オーストラリアの花々 (57)
フリンジ リリー
Fringe lily
オーストラリアン ワイルドフラワーズという4種類の花の切手が発行されています。そのうちの一つがこのフリンジ リリー。Common
fringe lilyとあります。学名はThysanatus multiflorus。Thysanotusはギリシャ語のfringedという意味で、この花の花弁に房飾りがあるため。Multiflorusはラテン語で、たくさんの花という意。一本の茎に40-50個の花がつきます。リリーとありますが、ユリ科ではなく、アンテリクム科。多年草。49種のほとんどが、オーストラリアに生息。
花は藤紫色で、直径3cmぐらい。3枚の平開した花弁があり、花弁のふちに素敵な房飾りがついています。花弁の中央には、花弁より濃い紫色の筋が入っています。花弁と花弁の間には、花弁と見まがうような3枚の同色の細いがくがあります。満開の時は見事です。
花茎は30-40cmぐらいで直立、その先に数十個の花をつけ、徐々に開きます。花は一日花で、朝、太陽の出始めの涼しい時に咲き、昼、暖かくなると、さっさと閉じてしまいます。ちょうどいい具合に咲いている鉢を買い、車に入れたまま所用を済ませ帰宅したところ、車中が暑かったため、花はみんな閉じていました。気温にとても敏感な花です。花期は春。花のあと2mm小さい実を結びます。
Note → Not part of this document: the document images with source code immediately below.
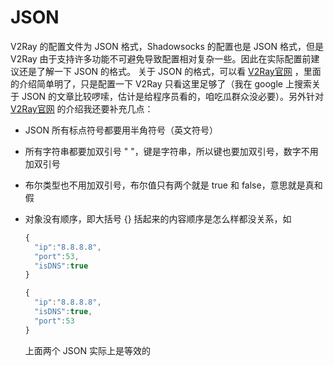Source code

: # JSON

V2Ray 的配置文件为 JSON 格式，Shadowsocks 的配置也是 JSON 格式，但是 V2Ray 由于支持许多功能不可避免导致配置相对复杂一些。因此在实际配置前建议还是了解一下 JSON 的格式。
关于 JSON 的格式，可以看 [V2Ray官网](https://www.v2ray.com/chapter_02/00_json.html) ，里面的介绍简单明了，只是配置一下 V2Ray 只看这里足够了（我在 google 上搜索关于 JSON 的文章比较啰嗦，估计是给程序员看的，咱吃瓜群众没必要）。另外针对 [V2Ray官网](https://www.v2ray.com/chapter_02/00_json.html) 的介绍我还要补充几点：

- JSON 所有标点符号都要用半角符号（英文符号）
- 所有字符串都要加双引号 " "，键是字符串，所以键也要加双引号，数字不用加双引号
- 布尔类型也不用加双引号，布尔值只有两个就是 true 和 false，意思就是真和假
- 对象没有顺序，即大括号 {} 括起来的内容顺序是怎么样都没关系，如

  ```javascript
  {
    "ip":"8.8.8.8",
    "port":53,
    "isDNS":true
  }
  ```

  ```javascript
  {
    "ip":"8.8.8.8",
    "isDNS":true,
    "port":53
  }
  ```
  
  上面两个 JSON 实际上是等效的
葉は長い針状葉で、丈は20-30cmぐらい。濃いグリーンで、ちょっと肉厚ですが、柔らかい草のようです。根元から放散状に出ます。
増殖は種子から。湿り気のある日当たりのよいところに。ロッキーガーデンまたはポットでの栽培がよいようです。
日本ではまだ栽培されていないようですが、こちらから種子を買って帰り、ベランダで今年咲かせたという人がいるようです。日本名を別に飾りつき百合とも。